Companies are already working on projects that connect some of the different elements of the new biomedical R&D value chain with the help of biological advances, AI, and automation. However, no company, as far as we are aware, has systems in place that connect them all, making it possible to find and use relevant data wherever they might lie. Doing so will require new tech infrastructure to ensure that data are interconnected and machine legible and that quality improvement mechanisms (such as identification of false positives) are present. Yet organizational change will be required too.

In many organizations, early and late R&D are kept separate, with evidence from clinics and the real world only slowly feeding back to researchers. Researchers are often siloed in business units that are focused on a single therapeutic area, and there are often many parallel systems and taxonomies for different biology models. In the new paradigm, such rigid divisions may need to be softened to reflect a more connected R&D process, affecting the way that teams are constructed, the capabilities that they encompass, and the company’s innovation model.

Teams will likely need much broader scope to benefit from the fast exchange of information. They will be borderless, with capabilities that span every element of the R&D process. And while the teams will include subject specialists with deep expertise, they will also need multidiscipline experts able to understand the whole value chain and to harness the potential of both biology and tech—choosing the most reliable scientific approaches, for example, and assuring high-quality data.

New governance mechanisms will likely be required to allow R&D teams to move swiftly. Teams will need the authority to advance promising therapeutic candidates to the next stage (if not done automatically), identify and prioritize the ideas with the highest breakthrough potential, and determine budget allocations, for example. Slower, centralized decision-making processes could counter the gains made by automation and AI. The teams will also need the authority to draw on external expertise and capacity, as success will depend not on proprietary drugs, tech, and modality platforms alone but on algorithms, data sets, and digital solutions too.

Some of the necessary elements will be open-source assets; broadly accessible algorithms such as AlphaFold Protein Structure Database and various omics data sets are early examples of a trend toward open sourcing. But other assets will be owned by health-tech and data and analytics companies, forcing closer collaboration and partnerships. The extent of the expertise required across so many fields suggests that any single pharma company might struggle to develop all the required capabilities and tech in house.

Given this situation and the fast pace of change within R&D, companies may find that what works best is an open-architecture biomedical R&D innovation model—one where components such as data, algorithms, and validation methods can be seamlessly plugged in as required. It would be a creative innovation model—one that gives companies the flexibility to invest and deploy the best methods and the best solutions at the right point in the R&D process and at the right point in time.
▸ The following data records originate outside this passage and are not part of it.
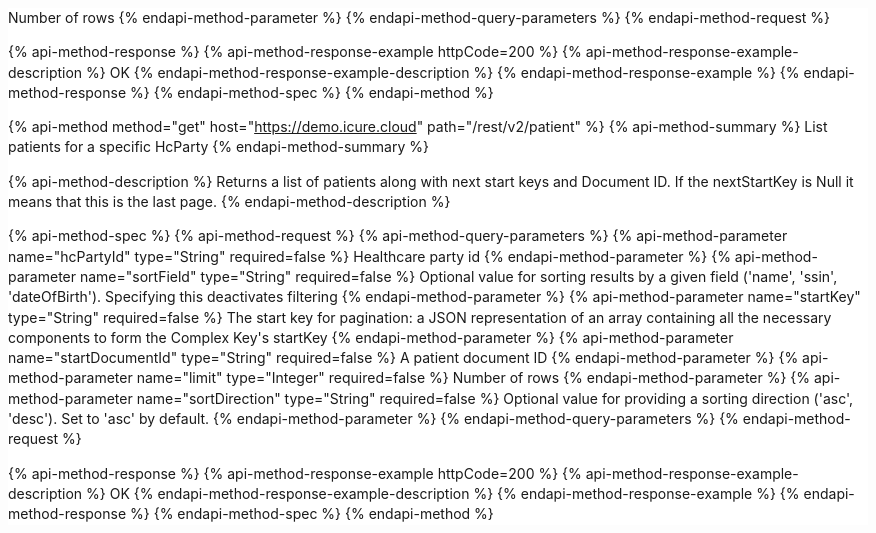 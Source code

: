Number of rows
{% endapi-method-parameter %}
{% endapi-method-query-parameters %}
{% endapi-method-request %}

{% api-method-response %}
{% api-method-response-example httpCode=200 %}
{% api-method-response-example-description %}
OK
{% endapi-method-response-example-description %}
{% endapi-method-response-example %}
{% endapi-method-response %}
{% endapi-method-spec %}
{% endapi-method %}


{% api-method method="get" host="https://demo.icure.cloud" path="/rest/v2/patient" %}
{% api-method-summary %}
List patients for a specific HcParty
{% endapi-method-summary %}

{% api-method-description %}
Returns a list of patients along with next start keys and Document ID. If the nextStartKey is Null it means that this is the last page.
{% endapi-method-description %}

{% api-method-spec %}
{% api-method-request %}
{% api-method-query-parameters %}
{% api-method-parameter name="hcPartyId" type="String" required=false %}
Healthcare party id
{% endapi-method-parameter %}
{% api-method-parameter name="sortField" type="String" required=false %}
Optional value for sorting results by a given field (&#x27;name&#x27;, &#x27;ssin&#x27;, &#x27;dateOfBirth&#x27;). Specifying this deactivates filtering
{% endapi-method-parameter %}
{% api-method-parameter name="startKey" type="String" required=false %}
The start key for pagination: a JSON representation of an array containing all the necessary components to form the Complex Key&#x27;s startKey
{% endapi-method-parameter %}
{% api-method-parameter name="startDocumentId" type="String" required=false %}
A patient document ID
{% endapi-method-parameter %}
{% api-method-parameter name="limit" type="Integer" required=false %}
Number of rows
{% endapi-method-parameter %}
{% api-method-parameter name="sortDirection" type="String" required=false %}
Optional value for providing a sorting direction (&#x27;asc&#x27;, &#x27;desc&#x27;). Set to &#x27;asc&#x27; by default.
{% endapi-method-parameter %}
{% endapi-method-query-parameters %}
{% endapi-method-request %}

{% api-method-response %}
{% api-method-response-example httpCode=200 %}
{% api-method-response-example-description %}
OK
{% endapi-method-response-example-description %}
{% endapi-method-response-example %}
{% endapi-method-response %}
{% endapi-method-spec %}
{% endapi-method %}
The paradigm shift under way in biomedical R&D is of similar magnitude to that seen in the early 2000s with the introduction of the learn-and-confirm approach. 1 Before then, drug discovery and development ideas often weren’t systematically prioritized and validated until late-stage trials, leading to poor success rates. The learn-and-confirm model introduced more rigor into the process and higher-quality pipelines. The pipeline funnel didn’t fundamentally change, however. It remained sequential, with only a limited amount of the learning gained at later stages in the funnel informing earlier ones the next time.
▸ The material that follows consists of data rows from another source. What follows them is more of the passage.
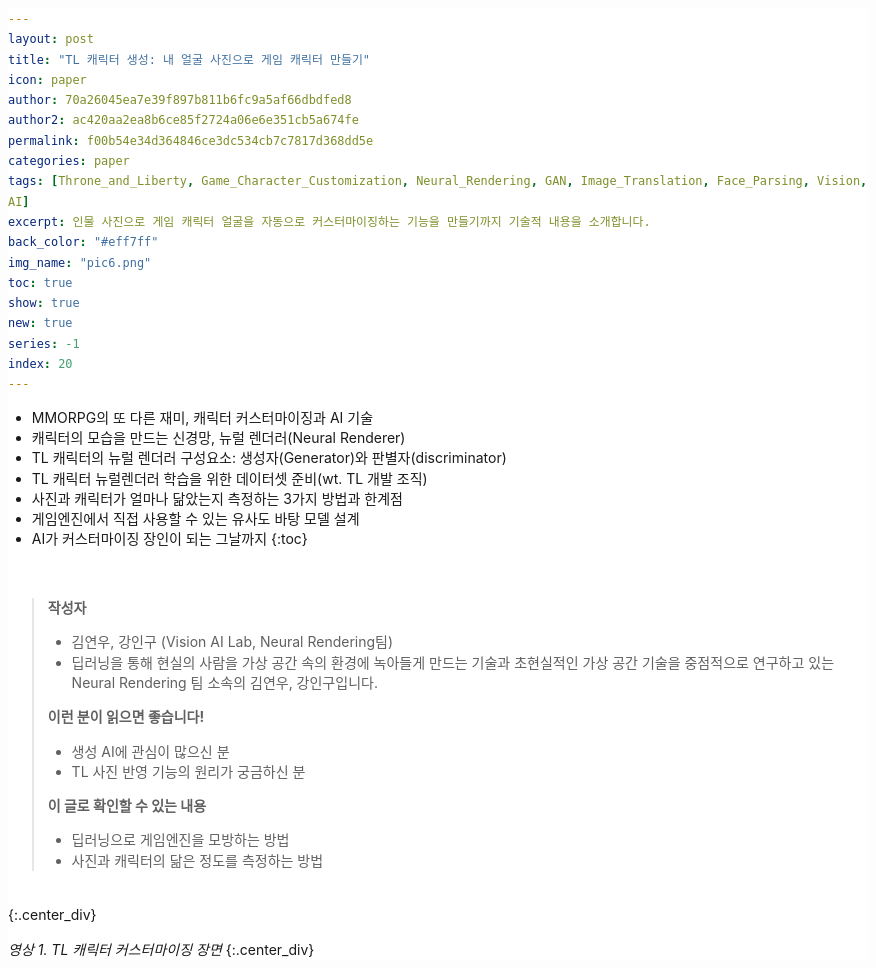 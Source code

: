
 ```yaml
---
layout: post
title: "TL 캐릭터 생성: 내 얼굴 사진으로 게임 캐릭터 만들기"
icon: paper
author: 70a26045ea7e39f897b811b6fc9a5af66dbdfed8
author2: ac420aa2ea8b6ce85f2724a06e6e351cb5a674fe
permalink: f00b54e34d364846ce3dc534cb7c7817d368dd5e
categories: paper
tags: [Throne_and_Liberty, Game_Character_Customization, Neural_Rendering, GAN, Image_Translation, Face_Parsing, Vision, AI]
excerpt: 인물 사진으로 게임 캐릭터 얼굴을 자동으로 커스터마이징하는 기능을 만들기까지 기술적 내용을 소개합니다.
back_color: "#eff7ff"
img_name: "pic6.png"
toc: true
show: true
new: true
series: -1
index: 20
---
```


* MMORPG의 또 다른 재미, 캐릭터 커스터마이징과 AI 기술
* 캐릭터의 모습을 만드는 신경망, 뉴럴 렌더러(Neural Renderer)
* TL 캐릭터의 뉴럴 렌더러 구성요소: 생성자(Generator)와 판별자(discriminator)
* TL 캐릭터 뉴럴렌더러 학습을 위한 데이터셋 준비(wt. TL 개발 조직) 
* 사진과 캐릭터가 얼마나 닮았는지 측정하는 3가지 방법과 한계점
* 게임엔진에서 직접 사용할 수 있는 유사도 바탕 모델 설계
* AI가 커스터마이징 장인이 되는 그날까지
{:toc}

<br/>

> **작성자**
> - 김연우, 강인구 (Vision AI Lab, Neural Rendering팀)
> - 딥러닝을 통해 현실의 사람을 가상 공간 속의 환경에 녹아들게 만드는 기술과 초현실적인 가상 공간 기술을 중점적으로 연구하고 있는 Neural Rendering 팀 소속의 김연우, 강인구입니다.
> 
> **이런 분이 읽으면 좋습니다!**
> -	생성 AI에 관심이 많으신 분
> -	TL 사진 반영 기능의 원리가 궁금하신 분
> 
> **이 글로 확인할 수 있는 내용**
> -	딥러닝으로 게임엔진을 모방하는 방법
> - 사진과 캐릭터의 닮은 정도를 측정하는 방법

<br/>

<iframe width="100%" height="600" src="https://www.youtube.com/embed/xZw564N15oQ" title="YouTube video player" frameborder="0" allow="accelerometer; autoplay; clipboard-write; encrypted-media; gyroscope; picture-in-picture; web-share" allowfullscreen></iframe>
{:.center_div}

*영상 1. TL 캐릭터 커스터마이징 장면*
{:.center_div}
Current tech advances are now disrupting that approach, shaping a less serendipitous, more deterministic, circular biomedical R&D value chain that’s propelled at speed by data feedback loops. The new paradigm is still evolving, and the end game unclear. The one we describe is only one potential way forward. However, it’s evident that the marriage of biological sciences with advances in data, automation, computing power, and AI will improve the traditional, reductionist approach to biomedical R&D and so improve patient outcomes. It’s a future worth preparing for.